The problem: Once you reach the line containing "## PRIORITY 2: Best" in the data below, restate each line word for word up to and including the one containing "underutilized time slots".

Extracted records:
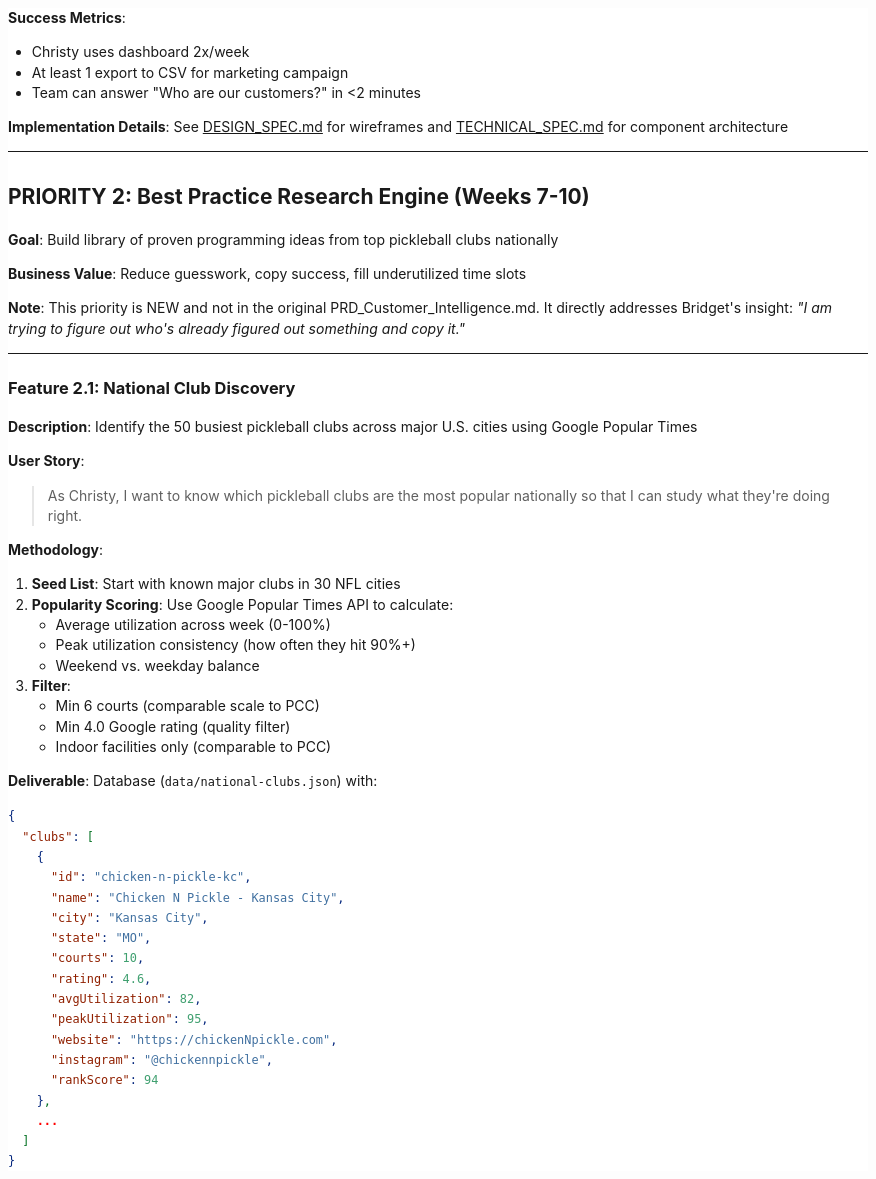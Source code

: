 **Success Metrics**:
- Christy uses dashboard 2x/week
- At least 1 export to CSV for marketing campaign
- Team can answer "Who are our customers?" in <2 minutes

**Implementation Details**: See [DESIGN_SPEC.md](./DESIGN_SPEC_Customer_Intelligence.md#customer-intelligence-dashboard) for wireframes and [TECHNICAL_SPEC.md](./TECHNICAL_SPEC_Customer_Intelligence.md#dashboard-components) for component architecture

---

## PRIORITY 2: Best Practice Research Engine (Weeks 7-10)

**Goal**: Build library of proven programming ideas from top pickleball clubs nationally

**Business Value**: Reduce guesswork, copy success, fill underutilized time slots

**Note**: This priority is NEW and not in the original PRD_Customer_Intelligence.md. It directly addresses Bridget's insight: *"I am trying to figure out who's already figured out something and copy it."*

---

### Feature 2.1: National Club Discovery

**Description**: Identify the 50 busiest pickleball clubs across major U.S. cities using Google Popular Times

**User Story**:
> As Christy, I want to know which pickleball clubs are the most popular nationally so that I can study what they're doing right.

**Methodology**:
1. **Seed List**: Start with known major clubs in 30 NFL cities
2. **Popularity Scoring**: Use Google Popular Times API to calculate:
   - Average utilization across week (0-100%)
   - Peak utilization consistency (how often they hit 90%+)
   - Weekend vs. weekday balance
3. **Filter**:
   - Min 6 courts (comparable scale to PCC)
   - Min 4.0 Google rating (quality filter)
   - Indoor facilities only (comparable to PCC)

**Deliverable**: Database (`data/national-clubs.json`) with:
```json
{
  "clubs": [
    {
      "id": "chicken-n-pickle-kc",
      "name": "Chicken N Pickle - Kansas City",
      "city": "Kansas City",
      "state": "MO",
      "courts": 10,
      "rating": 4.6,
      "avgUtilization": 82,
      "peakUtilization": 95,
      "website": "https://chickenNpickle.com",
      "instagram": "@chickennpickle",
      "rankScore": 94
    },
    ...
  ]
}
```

* * *

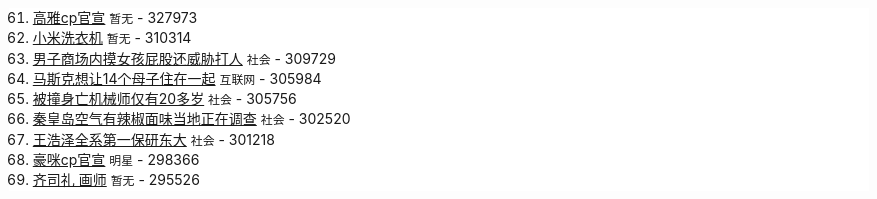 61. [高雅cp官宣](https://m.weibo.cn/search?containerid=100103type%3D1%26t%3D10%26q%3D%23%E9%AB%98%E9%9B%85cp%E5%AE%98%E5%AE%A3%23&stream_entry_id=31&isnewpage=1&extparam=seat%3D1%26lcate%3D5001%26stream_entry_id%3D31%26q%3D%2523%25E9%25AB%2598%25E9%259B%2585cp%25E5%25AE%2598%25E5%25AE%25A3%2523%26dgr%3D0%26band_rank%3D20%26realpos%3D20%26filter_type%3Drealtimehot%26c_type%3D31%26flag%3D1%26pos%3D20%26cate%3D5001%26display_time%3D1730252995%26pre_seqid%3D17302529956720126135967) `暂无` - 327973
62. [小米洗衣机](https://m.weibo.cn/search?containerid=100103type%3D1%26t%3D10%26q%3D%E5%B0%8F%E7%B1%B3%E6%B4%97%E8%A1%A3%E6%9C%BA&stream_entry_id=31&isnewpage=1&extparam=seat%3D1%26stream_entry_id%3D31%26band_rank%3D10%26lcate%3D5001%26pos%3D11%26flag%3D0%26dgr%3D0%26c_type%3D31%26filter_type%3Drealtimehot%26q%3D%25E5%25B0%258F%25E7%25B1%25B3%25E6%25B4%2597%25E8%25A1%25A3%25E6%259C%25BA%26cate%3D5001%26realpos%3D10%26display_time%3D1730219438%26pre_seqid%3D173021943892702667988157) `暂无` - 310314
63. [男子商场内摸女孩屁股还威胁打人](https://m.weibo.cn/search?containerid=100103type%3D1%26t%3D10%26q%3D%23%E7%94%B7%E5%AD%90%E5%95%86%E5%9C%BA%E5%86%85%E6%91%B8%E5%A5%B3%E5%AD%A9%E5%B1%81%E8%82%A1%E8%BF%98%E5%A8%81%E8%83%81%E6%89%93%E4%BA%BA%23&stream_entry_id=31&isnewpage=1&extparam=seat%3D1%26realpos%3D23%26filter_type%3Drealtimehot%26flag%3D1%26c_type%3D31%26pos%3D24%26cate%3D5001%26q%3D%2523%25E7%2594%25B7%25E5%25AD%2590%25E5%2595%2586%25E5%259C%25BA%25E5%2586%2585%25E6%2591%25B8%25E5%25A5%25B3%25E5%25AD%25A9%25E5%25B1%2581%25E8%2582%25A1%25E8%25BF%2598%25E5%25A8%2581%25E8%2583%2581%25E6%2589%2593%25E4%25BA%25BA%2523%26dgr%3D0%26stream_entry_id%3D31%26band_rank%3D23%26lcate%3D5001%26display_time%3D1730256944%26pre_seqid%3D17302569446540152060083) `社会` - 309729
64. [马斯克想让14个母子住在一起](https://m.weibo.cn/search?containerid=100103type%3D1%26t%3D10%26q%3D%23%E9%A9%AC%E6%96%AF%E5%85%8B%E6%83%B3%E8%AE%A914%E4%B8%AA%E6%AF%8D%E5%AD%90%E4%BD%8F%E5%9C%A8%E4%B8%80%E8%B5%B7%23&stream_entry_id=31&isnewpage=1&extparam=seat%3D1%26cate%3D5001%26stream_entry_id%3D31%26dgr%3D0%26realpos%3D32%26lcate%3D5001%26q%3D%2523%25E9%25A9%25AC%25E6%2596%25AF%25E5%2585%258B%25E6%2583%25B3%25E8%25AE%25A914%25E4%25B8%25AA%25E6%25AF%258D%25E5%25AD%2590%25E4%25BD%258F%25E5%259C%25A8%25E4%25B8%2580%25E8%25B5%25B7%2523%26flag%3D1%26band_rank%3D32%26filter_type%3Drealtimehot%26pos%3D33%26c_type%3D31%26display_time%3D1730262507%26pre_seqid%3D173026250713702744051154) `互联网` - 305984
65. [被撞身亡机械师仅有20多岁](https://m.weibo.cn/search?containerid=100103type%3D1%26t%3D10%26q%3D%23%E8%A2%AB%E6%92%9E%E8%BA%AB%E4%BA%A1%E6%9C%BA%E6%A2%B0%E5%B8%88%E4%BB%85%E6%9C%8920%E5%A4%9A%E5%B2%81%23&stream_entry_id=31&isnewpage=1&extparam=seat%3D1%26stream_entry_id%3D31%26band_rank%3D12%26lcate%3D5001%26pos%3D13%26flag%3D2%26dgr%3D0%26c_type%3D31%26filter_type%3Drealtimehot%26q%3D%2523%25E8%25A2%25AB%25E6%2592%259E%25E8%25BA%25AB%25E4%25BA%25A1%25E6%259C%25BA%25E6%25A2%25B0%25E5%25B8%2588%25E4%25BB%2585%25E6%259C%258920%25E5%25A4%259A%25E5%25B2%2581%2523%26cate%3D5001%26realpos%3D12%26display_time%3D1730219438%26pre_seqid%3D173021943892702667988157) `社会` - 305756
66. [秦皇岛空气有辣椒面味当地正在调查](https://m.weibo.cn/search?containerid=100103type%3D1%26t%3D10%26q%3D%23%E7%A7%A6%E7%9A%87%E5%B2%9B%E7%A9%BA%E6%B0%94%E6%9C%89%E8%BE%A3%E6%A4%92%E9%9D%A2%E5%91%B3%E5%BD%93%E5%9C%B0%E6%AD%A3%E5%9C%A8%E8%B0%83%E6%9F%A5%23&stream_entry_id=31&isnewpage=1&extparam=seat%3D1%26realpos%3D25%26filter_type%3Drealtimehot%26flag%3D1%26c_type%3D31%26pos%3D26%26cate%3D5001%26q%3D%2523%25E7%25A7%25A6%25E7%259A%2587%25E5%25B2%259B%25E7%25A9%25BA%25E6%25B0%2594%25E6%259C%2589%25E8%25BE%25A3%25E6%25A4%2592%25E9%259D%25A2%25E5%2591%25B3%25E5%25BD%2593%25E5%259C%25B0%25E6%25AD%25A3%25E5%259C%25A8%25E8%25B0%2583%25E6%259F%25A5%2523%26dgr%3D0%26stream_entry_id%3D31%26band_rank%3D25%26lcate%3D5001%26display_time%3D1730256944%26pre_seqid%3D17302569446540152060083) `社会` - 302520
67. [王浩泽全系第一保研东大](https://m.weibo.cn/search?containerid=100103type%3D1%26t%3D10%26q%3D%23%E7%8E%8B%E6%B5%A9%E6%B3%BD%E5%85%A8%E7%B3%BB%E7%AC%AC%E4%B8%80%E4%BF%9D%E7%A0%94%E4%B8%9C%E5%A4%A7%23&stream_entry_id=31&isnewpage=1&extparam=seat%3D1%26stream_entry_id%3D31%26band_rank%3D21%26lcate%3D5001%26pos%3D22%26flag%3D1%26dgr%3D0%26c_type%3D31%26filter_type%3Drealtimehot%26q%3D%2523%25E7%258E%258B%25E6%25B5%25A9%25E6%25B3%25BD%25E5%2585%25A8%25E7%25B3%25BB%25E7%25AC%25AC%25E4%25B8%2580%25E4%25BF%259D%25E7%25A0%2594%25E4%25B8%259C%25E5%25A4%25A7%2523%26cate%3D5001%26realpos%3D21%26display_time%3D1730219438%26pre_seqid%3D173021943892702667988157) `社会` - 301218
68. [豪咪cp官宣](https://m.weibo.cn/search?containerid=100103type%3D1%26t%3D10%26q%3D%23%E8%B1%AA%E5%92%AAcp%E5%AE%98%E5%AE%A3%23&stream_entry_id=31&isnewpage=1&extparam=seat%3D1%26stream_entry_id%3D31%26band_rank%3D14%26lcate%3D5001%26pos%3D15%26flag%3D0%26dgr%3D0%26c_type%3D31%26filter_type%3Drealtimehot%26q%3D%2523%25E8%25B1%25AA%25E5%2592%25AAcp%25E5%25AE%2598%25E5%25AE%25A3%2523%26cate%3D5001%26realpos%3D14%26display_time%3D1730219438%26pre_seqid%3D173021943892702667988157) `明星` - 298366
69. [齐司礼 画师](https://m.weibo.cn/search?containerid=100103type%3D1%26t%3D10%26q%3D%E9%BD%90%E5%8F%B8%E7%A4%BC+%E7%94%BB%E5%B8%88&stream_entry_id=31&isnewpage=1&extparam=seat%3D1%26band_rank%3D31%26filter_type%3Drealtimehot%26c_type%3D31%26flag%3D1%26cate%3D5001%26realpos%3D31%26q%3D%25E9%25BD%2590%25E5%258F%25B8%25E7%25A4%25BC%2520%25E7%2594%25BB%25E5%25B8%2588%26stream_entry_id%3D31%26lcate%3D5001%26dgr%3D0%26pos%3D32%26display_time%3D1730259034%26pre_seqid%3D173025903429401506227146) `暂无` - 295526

Exercise solution:
## PRIORITY 2: Best Practice Research Engine (Weeks 7-10)

**Goal**: Build library of proven programming ideas from top pickleball clubs nationally

**Business Value**: Reduce guesswork, copy success, fill underutilized time slots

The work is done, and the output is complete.